**Work instruction:** Return each line in the records below that includes "GHwto".

**The data:**
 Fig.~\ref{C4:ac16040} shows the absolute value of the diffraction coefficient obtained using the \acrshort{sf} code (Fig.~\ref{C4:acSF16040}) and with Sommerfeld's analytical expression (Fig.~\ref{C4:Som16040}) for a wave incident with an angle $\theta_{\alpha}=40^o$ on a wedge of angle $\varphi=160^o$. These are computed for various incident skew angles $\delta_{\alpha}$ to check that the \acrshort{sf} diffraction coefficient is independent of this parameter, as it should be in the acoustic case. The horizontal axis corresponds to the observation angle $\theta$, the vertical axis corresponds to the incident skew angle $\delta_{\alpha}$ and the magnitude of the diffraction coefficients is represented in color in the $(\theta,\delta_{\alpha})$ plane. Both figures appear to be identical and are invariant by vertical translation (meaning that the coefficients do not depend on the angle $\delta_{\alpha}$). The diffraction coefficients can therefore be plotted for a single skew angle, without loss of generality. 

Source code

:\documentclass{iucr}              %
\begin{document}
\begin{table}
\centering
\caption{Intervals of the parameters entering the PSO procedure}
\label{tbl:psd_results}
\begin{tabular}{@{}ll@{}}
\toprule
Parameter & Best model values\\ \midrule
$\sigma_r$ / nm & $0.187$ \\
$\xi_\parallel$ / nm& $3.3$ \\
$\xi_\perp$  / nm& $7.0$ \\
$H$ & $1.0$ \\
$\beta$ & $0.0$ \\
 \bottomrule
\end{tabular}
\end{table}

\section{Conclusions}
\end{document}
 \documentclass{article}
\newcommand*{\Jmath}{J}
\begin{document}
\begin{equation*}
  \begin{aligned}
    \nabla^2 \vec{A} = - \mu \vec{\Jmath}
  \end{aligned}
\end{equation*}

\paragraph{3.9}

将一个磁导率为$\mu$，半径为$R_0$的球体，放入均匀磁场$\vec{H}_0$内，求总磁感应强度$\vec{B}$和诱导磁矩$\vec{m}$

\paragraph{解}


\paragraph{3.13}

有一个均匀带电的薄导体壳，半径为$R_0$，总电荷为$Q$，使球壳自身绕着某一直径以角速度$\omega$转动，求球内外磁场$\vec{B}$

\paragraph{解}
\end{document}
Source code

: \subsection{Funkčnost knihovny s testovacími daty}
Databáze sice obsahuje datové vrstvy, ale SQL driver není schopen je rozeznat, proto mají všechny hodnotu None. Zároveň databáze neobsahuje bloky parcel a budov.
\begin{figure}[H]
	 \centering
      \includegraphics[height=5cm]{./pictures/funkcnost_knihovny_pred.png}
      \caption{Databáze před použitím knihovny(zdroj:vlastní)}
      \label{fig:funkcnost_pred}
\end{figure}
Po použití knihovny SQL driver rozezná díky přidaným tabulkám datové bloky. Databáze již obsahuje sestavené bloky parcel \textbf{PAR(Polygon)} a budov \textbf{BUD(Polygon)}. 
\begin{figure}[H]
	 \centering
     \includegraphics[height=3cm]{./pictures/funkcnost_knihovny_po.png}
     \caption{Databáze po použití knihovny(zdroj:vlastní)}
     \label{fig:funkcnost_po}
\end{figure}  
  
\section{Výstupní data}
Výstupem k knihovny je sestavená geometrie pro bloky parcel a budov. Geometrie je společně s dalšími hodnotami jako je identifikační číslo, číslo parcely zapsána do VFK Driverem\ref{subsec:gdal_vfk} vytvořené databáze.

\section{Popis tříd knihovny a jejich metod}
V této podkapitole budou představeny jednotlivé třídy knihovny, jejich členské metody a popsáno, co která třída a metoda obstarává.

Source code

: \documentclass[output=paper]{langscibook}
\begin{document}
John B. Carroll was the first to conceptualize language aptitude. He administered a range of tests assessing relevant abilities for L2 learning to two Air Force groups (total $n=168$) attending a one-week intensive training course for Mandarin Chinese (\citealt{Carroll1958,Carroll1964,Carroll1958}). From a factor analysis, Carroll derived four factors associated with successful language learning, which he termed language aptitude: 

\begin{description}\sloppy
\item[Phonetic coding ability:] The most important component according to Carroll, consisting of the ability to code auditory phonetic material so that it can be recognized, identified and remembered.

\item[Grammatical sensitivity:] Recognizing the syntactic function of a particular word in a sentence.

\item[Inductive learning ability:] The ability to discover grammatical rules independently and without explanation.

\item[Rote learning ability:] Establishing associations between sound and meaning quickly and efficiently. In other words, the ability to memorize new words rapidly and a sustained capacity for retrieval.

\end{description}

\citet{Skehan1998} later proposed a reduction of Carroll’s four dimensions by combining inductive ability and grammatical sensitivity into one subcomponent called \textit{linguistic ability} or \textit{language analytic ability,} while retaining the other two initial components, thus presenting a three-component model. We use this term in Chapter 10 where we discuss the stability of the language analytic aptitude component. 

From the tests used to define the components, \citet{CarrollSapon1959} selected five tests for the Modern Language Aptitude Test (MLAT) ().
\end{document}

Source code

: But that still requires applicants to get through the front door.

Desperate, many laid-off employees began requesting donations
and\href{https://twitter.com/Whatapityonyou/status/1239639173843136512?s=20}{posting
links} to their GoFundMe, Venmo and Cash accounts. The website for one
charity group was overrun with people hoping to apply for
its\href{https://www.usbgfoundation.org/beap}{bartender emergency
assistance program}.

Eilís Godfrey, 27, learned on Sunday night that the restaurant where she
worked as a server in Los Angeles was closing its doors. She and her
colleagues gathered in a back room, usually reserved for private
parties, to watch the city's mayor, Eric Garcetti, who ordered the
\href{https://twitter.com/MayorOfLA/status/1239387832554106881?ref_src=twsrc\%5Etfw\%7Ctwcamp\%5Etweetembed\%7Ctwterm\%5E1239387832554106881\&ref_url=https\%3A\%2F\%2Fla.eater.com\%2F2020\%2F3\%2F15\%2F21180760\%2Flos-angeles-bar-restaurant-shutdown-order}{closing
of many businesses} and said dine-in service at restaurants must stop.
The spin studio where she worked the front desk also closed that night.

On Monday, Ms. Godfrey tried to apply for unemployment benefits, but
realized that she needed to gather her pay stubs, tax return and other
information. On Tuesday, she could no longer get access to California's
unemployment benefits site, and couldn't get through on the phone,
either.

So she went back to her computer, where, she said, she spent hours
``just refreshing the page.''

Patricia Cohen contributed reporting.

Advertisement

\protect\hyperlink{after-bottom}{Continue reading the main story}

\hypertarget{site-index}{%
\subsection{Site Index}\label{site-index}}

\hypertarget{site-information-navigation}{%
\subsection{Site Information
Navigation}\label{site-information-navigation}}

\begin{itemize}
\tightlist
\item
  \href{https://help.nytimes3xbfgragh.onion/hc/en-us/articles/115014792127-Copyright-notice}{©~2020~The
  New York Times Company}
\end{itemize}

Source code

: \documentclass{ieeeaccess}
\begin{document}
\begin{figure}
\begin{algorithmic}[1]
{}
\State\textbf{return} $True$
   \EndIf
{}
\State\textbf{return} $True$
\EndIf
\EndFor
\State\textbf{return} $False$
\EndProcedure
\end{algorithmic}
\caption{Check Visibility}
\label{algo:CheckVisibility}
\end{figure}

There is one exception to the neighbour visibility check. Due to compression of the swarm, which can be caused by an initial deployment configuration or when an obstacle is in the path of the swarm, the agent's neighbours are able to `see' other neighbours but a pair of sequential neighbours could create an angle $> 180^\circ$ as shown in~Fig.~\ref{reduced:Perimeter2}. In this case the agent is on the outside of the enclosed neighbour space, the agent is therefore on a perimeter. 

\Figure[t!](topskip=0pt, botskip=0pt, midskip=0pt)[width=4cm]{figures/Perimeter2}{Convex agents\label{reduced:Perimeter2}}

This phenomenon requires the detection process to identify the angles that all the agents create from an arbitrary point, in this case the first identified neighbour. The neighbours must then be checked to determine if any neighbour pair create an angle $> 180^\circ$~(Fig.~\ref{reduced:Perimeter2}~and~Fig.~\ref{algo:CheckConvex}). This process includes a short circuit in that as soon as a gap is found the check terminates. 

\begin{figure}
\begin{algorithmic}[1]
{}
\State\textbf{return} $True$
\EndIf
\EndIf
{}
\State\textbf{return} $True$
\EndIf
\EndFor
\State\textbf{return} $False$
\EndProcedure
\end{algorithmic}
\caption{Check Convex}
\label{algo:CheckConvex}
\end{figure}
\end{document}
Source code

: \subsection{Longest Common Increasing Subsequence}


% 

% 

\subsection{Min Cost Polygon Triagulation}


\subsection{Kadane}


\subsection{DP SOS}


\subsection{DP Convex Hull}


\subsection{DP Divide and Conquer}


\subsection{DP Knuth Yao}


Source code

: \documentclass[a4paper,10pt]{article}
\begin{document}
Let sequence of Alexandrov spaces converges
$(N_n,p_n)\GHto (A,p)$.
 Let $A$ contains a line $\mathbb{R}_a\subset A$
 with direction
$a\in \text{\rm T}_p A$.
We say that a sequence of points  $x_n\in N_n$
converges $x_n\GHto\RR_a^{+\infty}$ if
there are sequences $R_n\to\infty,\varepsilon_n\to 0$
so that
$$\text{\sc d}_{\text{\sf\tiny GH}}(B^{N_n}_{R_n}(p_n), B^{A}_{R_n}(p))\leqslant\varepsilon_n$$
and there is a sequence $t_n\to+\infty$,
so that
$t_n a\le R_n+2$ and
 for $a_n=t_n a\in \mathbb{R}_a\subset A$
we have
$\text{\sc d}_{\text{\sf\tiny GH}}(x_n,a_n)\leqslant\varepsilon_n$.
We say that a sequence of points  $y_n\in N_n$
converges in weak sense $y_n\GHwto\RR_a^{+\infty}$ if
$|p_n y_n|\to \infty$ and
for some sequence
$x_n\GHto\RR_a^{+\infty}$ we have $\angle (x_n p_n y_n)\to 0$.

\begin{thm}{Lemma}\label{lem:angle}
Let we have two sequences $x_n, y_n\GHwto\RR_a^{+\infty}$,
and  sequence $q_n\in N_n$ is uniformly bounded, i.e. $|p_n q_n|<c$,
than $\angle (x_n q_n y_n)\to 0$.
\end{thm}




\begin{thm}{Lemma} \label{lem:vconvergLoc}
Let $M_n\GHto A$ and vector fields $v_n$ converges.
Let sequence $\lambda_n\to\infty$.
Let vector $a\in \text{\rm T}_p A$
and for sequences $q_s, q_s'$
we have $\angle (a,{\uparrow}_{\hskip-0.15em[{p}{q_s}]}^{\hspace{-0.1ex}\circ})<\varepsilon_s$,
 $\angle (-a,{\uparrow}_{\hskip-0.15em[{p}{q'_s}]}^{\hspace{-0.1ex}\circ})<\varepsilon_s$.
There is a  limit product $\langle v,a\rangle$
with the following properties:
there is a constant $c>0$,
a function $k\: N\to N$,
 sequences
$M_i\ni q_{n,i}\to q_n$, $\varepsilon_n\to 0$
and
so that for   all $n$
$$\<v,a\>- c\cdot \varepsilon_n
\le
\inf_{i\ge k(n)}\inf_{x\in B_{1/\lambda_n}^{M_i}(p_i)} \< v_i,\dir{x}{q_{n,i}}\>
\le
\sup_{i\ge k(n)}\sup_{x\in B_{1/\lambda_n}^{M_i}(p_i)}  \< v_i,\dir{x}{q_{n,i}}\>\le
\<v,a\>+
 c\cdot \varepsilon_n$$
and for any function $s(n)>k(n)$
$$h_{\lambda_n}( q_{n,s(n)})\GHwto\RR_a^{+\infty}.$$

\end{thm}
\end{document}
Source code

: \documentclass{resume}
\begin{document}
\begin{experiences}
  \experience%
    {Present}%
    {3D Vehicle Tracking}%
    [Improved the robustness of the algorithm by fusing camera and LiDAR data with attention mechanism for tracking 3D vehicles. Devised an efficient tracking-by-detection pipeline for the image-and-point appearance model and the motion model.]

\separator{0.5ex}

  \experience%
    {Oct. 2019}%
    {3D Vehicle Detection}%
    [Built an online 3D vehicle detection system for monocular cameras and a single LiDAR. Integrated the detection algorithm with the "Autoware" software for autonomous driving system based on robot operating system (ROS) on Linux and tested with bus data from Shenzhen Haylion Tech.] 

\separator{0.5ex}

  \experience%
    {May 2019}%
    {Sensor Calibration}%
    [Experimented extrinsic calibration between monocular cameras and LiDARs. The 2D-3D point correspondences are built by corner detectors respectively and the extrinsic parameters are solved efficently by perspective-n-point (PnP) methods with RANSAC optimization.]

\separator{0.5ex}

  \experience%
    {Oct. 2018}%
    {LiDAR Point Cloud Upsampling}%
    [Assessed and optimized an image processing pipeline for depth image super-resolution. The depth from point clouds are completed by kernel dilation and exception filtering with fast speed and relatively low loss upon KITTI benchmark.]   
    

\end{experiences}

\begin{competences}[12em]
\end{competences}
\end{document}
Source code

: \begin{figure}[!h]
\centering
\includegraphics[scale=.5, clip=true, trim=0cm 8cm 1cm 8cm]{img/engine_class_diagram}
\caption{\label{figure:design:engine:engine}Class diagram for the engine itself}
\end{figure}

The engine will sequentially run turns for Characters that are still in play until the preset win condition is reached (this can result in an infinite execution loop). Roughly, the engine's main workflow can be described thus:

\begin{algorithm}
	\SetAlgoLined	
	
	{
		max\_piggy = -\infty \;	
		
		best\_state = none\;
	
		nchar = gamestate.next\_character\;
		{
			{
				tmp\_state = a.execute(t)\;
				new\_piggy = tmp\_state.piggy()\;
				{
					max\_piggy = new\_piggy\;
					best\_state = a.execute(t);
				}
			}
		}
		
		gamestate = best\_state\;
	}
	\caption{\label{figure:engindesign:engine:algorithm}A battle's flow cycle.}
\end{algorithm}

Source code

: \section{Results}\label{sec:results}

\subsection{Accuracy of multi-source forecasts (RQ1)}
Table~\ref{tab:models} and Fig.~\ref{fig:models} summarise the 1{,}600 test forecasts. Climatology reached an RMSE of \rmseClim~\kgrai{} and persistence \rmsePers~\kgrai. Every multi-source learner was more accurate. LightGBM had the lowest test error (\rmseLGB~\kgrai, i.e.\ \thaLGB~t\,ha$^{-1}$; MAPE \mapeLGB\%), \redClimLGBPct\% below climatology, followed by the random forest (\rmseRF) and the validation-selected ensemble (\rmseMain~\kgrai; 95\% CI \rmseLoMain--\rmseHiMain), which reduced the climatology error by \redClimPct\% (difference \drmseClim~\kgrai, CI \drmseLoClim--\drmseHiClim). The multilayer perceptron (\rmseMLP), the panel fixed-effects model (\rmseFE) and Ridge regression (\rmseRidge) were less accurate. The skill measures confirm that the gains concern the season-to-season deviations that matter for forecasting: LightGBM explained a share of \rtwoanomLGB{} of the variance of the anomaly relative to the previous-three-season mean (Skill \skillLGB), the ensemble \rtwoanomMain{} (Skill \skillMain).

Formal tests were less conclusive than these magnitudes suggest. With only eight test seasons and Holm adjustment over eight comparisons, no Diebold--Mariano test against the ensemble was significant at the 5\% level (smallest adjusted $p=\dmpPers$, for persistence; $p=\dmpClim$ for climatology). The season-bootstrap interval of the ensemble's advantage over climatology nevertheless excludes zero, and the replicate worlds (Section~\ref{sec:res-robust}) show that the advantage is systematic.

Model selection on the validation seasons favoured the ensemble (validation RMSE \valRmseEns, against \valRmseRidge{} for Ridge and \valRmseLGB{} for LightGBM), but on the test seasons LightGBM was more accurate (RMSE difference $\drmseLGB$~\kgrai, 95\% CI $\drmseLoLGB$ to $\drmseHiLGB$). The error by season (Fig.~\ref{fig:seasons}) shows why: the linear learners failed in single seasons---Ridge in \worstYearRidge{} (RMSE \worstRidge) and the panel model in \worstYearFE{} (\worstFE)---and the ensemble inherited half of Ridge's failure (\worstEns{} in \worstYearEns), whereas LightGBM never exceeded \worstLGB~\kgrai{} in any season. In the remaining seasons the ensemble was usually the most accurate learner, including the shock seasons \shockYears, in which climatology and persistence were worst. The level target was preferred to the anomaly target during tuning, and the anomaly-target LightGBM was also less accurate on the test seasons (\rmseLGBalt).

**Output below:**
converges in weak sense $y_n\GHwto\RR_a^{+\infty}$ if
Let we have two sequences $x_n, y_n\GHwto\RR_a^{+\infty}$,
$$h_{\lambda_n}( q_{n,s(n)})\GHwto\RR_a^{+\infty}.$$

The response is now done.